Record extracts Start Marker
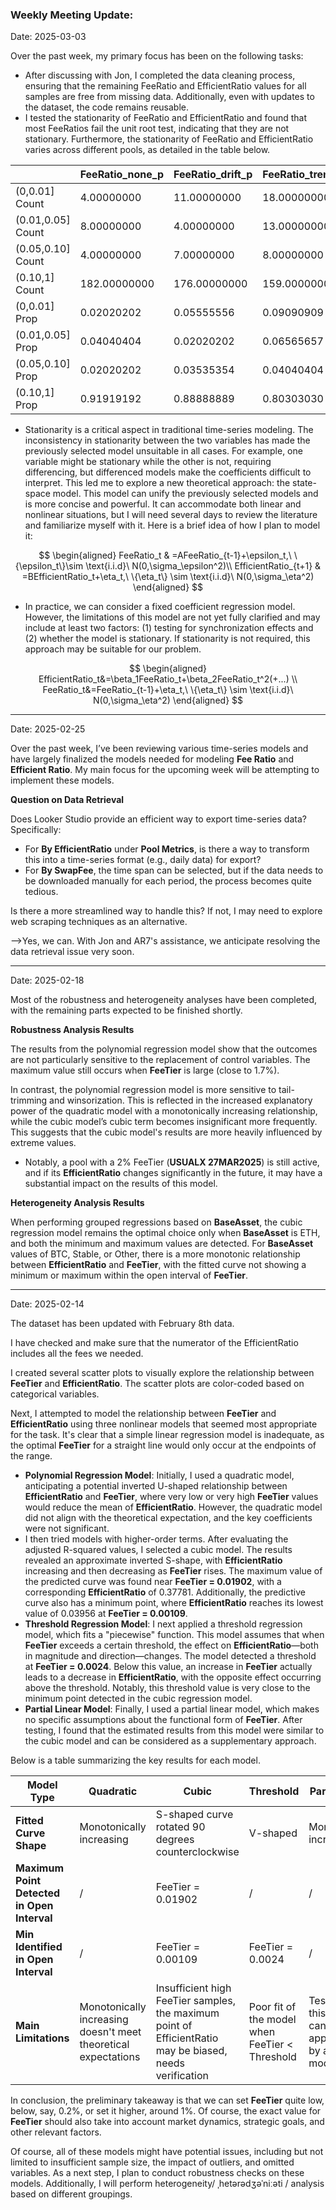 ### **Weekly Meeting Update:**

Date: 2025-03-03

Over the past week, my primary focus has been on the following tasks:

- After discussing with Jon, I completed the data cleaning process, ensuring that the remaining FeeRatio and EfficientRatio values for all samples are free from missing data. Additionally, even with updates to the dataset, the code remains reusable.
- I tested the stationarity of FeeRatio and EfficientRatio and found that most FeeRatios fail the unit root test, indicating that they are not stationary. Furthermore, the stationarity of FeeRatio and EfficientRatio varies across different pools, as detailed in the table below.

|                   | FeeRatio_none_p | FeeRatio_drift_p | FeeRatio_trend_p | EfficientRatio_3_none_p | EfficientRatio_3_drift_p | EfficientRatio_3_trend_p |
| :---------------- | :-------------- | :--------------- | :--------------- | :---------------------- | :----------------------- | :----------------------- |
| (0,0.01] Count    | 4.00000000      | 11.00000000      | 18.00000000      | 146.00000000            | 150.00000000             | 153.00000000             |
| (0.01,0.05] Count | 8.00000000      | 4.00000000       | 13.00000000      | 17.00000000             | 10.00000000              | 14.00000000              |
| (0.05,0.10] Count | 4.00000000      | 7.00000000       | 8.00000000       | 10.00000000             | 9.00000000               | 8.00000000               |
| (0.10,1] Count    | 182.00000000    | 176.00000000     | 159.00000000     | 25.00000000             | 29.00000000              | 23.00000000              |
| (0,0.01] Prop     | 0.02020202      | 0.05555556       | 0.09090909       | 0.73737374              | 0.75757576               | 0.77272727               |
| (0.01,0.05] Prop  | 0.04040404      | 0.02020202       | 0.06565657       | 0.08585859              | 0.05050505               | 0.07070707               |
| (0.05,0.10] Prop  | 0.02020202      | 0.03535354       | 0.04040404       | 0.05050505              | 0.04545455               | 0.04040404               |
| (0.10,1] Prop     | 0.91919192      | 0.88888889       | 0.80303030       | 0.12626263              | 0.14646465               | 0.11616162               |

- Stationarity is a critical aspect in traditional time-series modeling. The inconsistency in stationarity between the two variables has made the previously selected model unsuitable in all cases. For example, one variable might be stationary while the other is not, requiring differencing, but differenced models make the coefficients difficult to interpret. This led me to explore a new theoretical approach: the state-space model. This model can unify the previously selected models and is more concise and powerful. It can accommodate both linear and nonlinear situations, but I will need several days to review the literature and familiarize myself with it. Here is a brief idea of how I plan to model it:

$$
\begin{aligned}
FeeRatio_t & =AFeeRatio_{t-1}+\epsilon_t,\ \{\epsilon_t\}\sim \text{i.i.d}\ N(0,\sigma_\epsilon^2)\\
EfficientRatio_{t+1} & =BEfficientRatio_t+\eta_t,\ \{\eta_t\} \sim \text{i.i.d}\  N(0,\sigma_\eta^2)
\end{aligned}
$$

- In practice, we can consider a fixed coefficient regression model. However, the limitations of this model are not yet fully clarified and may include at least two factors: (1) testing for synchronization effects and (2) whether the model is stationary. If stationarity is not required, this approach may be suitable for our problem.

$$
\begin{aligned}
EfficientRatio_t&=\beta_1FeeRatio_t+\beta_2FeeRatio_t^2(+...) \\
FeeRatio_t&=FeeRatio_{t-1}+\eta_t,\ \{\eta_t\} \sim \text{i.i.d}\  N(0,\sigma_\eta^2)
\end{aligned}
$$

----------

Date: 2025-02-25

Over the past week, I’ve been reviewing various time-series models and have largely finalized the models needed for modeling **Fee Ratio** and **Efficient Ratio**. My main focus for the upcoming week will be attempting to implement these models.

**Question on Data Retrieval**

Does Looker Studio provide an efficient way to export time-series data? Specifically:

- For **By EfficientRatio** under **Pool Metrics**, is there a way to transform this into a time-series format (e.g., daily data) for export?
- For **By SwapFee**, the time span can be selected, but if the data needs to be downloaded manually for each period, the process becomes quite tedious.

Is there a more streamlined way to handle this? If not, I may need to explore web scraping techniques as an alternative.

—>Yes, we can. With Jon and AR7's assistance, we anticipate resolving the data retrieval issue very soon.

-------------

Date: 2025-02-18

Most of the robustness and heterogeneity analyses have been completed, with the remaining parts expected to be finished shortly.

**Robustness Analysis Results**

The results from the polynomial regression model show that the outcomes are not particularly sensitive to the replacement of control variables. The maximum value still occurs when **FeeTier** is large (close to 1.7%).

In contrast, the polynomial regression model is more sensitive to tail-trimming and winsorization. This is reflected in the increased explanatory power of the quadratic model with a monotonically increasing relationship, while the cubic model’s cubic term becomes insignificant more frequently. This suggests that the cubic model's results are more heavily influenced by extreme values. 

- Notably, a pool with a 2% FeeTier (**USUALX 27MAR2025**) is still active, and if its **EfficientRatio** changes significantly in the future, it may have a substantial impact on the results of this model.

**Heterogeneity Analysis Results**

When performing grouped regressions based on **BaseAsset**, the cubic regression model remains the optimal choice only when **BaseAsset** is ETH, and both the minimum and maximum values are detected. For **BaseAsset** values of BTC, Stable, or Other, there is a more monotonic relationship between **EfficientRatio** and **FeeTier**, with the fitted curve not showing a minimum or maximum within the open interval of **FeeTier**.

----------

Date: 2025-02-14

The dataset has been updated with February 8th data. 

I have checked and make sure that the numerator of the EfficientRatio includes all the fees we needed.

I created several scatter plots to visually explore the relationship between **FeeTier** and **EfficientRatio**. The scatter plots are color-coded based on categorical variables.

Next, I attempted to model the relationship between **FeeTier** and **EfficientRatio** using three nonlinear models that seemed most appropriate for the task. It's clear that a simple linear regression model is inadequate, as the optimal **FeeTier** for a straight line would only occur at the endpoints of the range.

- **Polynomial Regression Model**: Initially, I used a quadratic model, anticipating a potential inverted U-shaped relationship between **EfficientRatio** and **FeeTier**, where very low or very high **FeeTier** values would reduce the mean of **EfficientRatio**. However, the quadratic model did not align with the theoretical expectation, and the key coefficients were not significant.
- I then tried models with higher-order terms. After evaluating the adjusted R-squared values, I selected a cubic model. The results revealed an approximate inverted S-shape, with **EfficientRatio** increasing and then decreasing as **FeeTier** rises. The maximum value of the predicted curve was found near **FeeTier = 0.01902**, with a corresponding **EfficientRatio** of 0.37781. Additionally, the predictive curve also has a minimum point, where **EfficientRatio** reaches its lowest value of 0.03956 at **FeeTier = 0.00109**. 
- **Threshold Regression Model**: I next applied a threshold regression model, which fits a "piecewise" function. This model assumes that when **FeeTier** exceeds a certain threshold, the effect on **EfficientRatio**—both in magnitude and direction—changes. The model detected a threshold at **FeeTier = 0.0024**. Below this value, an increase in **FeeTier** actually leads to a decrease in **EfficientRatio**, with the opposite effect occurring above the threshold. Notably, this threshold value is very close to the minimum point detected in the cubic regression model.
- **Partial Linear Model**: Finally, I used a partial linear model, which makes no specific assumptions about the functional form of **FeeTier**. After testing, I found that the estimated results from this model were similar to the cubic model and can be considered as a supplementary approach.

Below is a table summarizing the key results for each model.

| Model Type                                  | Quadratic                                                    | Cubic                                                        | Threshold                                      | Partial Linear                                               |
| ------------------------------------------- | ------------------------------------------------------------ | ------------------------------------------------------------ | ---------------------------------------------- | ------------------------------------------------------------ |
| **Fitted Curve Shape**                      | Monotonically increasing                                     | S-shaped curve rotated 90 degrees counterclockwise           | V-shaped                                       | Monotonically increasing                                     |
| **Maximum Point Detected in Open Interval** | /                                                            | FeeTier = 0.01902                                            | /                                              | /                                                            |
| **Min Identified in Open Interval**         | /                                                            | FeeTier = 0.00109                                            | FeeTier = 0.0024                               | /                                                            |
| **Main Limitations**                        | Monotonically increasing doesn't meet theoretical expectations | Insufficient high FeeTier samples, the maximum point of EfficientRatio may be biased, needs verification | Poor fit of the model when FeeTier < Threshold | Test indicates this model can be approximated by a Cubic model |

In conclusion, the preliminary takeaway is that we can set **FeeTier** quite low, below, say, 0.2%, or set it higher, around 1%. Of course, the exact value for **FeeTier** should also take into account market dynamics, strategic goals, and other relevant factors.

Of course, all of these models might have potential issues, including but not limited to insufficient sample size, the impact of outliers, and omitted variables. As a next step, I plan to conduct robustness checks on these models. Additionally, I will perform heterogeneity/ ˌhetərədʒəˈniːəti / analysis based on different groupings.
Record extracts End Marker
• _Directions for this task_:
Find and copy each line above holding "focus".

• _Written solution_:
Over the past week, my primary focus has been on the following tasks:
Over the past week, I’ve been reviewing various time-series models and have largely finalized the models needed for modeling **Fee Ratio** and **Efficient Ratio**. My main focus for the upcoming week will be attempting to implement these models.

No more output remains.